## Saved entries

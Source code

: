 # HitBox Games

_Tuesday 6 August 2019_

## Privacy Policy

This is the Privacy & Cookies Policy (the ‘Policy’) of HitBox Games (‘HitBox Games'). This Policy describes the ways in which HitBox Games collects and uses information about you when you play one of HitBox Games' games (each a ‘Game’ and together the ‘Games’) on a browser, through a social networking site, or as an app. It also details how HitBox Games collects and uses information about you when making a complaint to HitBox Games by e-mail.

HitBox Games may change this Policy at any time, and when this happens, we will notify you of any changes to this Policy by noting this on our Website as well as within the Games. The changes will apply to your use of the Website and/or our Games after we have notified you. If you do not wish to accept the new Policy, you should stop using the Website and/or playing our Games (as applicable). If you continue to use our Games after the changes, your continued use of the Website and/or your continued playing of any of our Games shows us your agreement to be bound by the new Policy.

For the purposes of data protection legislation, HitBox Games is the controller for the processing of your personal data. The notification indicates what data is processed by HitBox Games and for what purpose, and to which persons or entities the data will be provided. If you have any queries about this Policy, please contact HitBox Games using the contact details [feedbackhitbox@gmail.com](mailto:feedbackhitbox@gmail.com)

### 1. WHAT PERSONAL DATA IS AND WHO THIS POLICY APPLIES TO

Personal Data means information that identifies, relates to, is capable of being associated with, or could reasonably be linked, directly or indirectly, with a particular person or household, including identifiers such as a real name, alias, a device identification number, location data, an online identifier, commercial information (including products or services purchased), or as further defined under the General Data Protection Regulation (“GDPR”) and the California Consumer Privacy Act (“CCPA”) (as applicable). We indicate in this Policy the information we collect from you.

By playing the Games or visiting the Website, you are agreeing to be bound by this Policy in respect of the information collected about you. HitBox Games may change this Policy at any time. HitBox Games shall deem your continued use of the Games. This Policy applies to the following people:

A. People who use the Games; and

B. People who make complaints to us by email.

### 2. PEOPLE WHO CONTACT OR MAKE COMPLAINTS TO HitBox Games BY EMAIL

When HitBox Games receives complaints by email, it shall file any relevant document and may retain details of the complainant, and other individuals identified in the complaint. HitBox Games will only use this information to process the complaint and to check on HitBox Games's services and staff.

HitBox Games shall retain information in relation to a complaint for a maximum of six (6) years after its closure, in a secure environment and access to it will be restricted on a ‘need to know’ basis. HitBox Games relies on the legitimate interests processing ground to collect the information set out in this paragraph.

## Task description
Would you copy the data exactly as shown above?

## Completed exercise
Source code

: # HitBox Games

_Tuesday 6 August 2019_

## Privacy Policy

This is the Privacy & Cookies Policy (the ‘Policy’) of HitBox Games (‘HitBox Games'). This Policy describes the ways in which HitBox Games collects and uses information about you when you play one of HitBox Games' games (each a ‘Game’ and together the ‘Games’) on a browser, through a social networking site, or as an app. It also details how HitBox Games collects and uses information about you when making a complaint to HitBox Games by e-mail.

HitBox Games may change this Policy at any time, and when this happens, we will notify you of any changes to this Policy by noting this on our Website as well as within the Games. The changes will apply to your use of the Website and/or our Games after we have notified you. If you do not wish to accept the new Policy, you should stop using the Website and/or playing our Games (as applicable). If you continue to use our Games after the changes, your continued use of the Website and/or your continued playing of any of our Games shows us your agreement to be bound by the new Policy.

For the purposes of data protection legislation, HitBox Games is the controller for the processing of your personal data. The notification indicates what data is processed by HitBox Games and for what purpose, and to which persons or entities the data will be provided. If you have any queries about this Policy, please contact HitBox Games using the contact details [feedbackhitbox@gmail.com](mailto:feedbackhitbox@gmail.com)

### 1. WHAT PERSONAL DATA IS AND WHO THIS POLICY APPLIES TO

Personal Data means information that identifies, relates to, is capable of being associated with, or could reasonably be linked, directly or indirectly, with a particular person or household, including identifiers such as a real name, alias, a device identification number, location data, an online identifier, commercial information (including products or services purchased), or as further defined under the General Data Protection Regulation (“GDPR”) and the California Consumer Privacy Act (“CCPA”) (as applicable). We indicate in this Policy the information we collect from you.

By playing the Games or visiting the Website, you are agreeing to be bound by this Policy in respect of the information collected about you. HitBox Games may change this Policy at any time. HitBox Games shall deem your continued use of the Games. This Policy applies to the following people:

A. People who use the Games; and

B. People who make complaints to us by email.

### 2. PEOPLE WHO CONTACT OR MAKE COMPLAINTS TO HitBox Games BY EMAIL

When HitBox Games receives complaints by email, it shall file any relevant document and may retain details of the complainant, and other individuals identified in the complaint. HitBox Games will only use this information to process the complaint and to check on HitBox Games's services and staff.

HitBox Games shall retain information in relation to a complaint for a maximum of six (6) years after its closure, in a secure environment and access to it will be restricted on a ‘need to know’ basis. HitBox Games relies on the legitimate interests processing ground to collect the information set out in this paragraph.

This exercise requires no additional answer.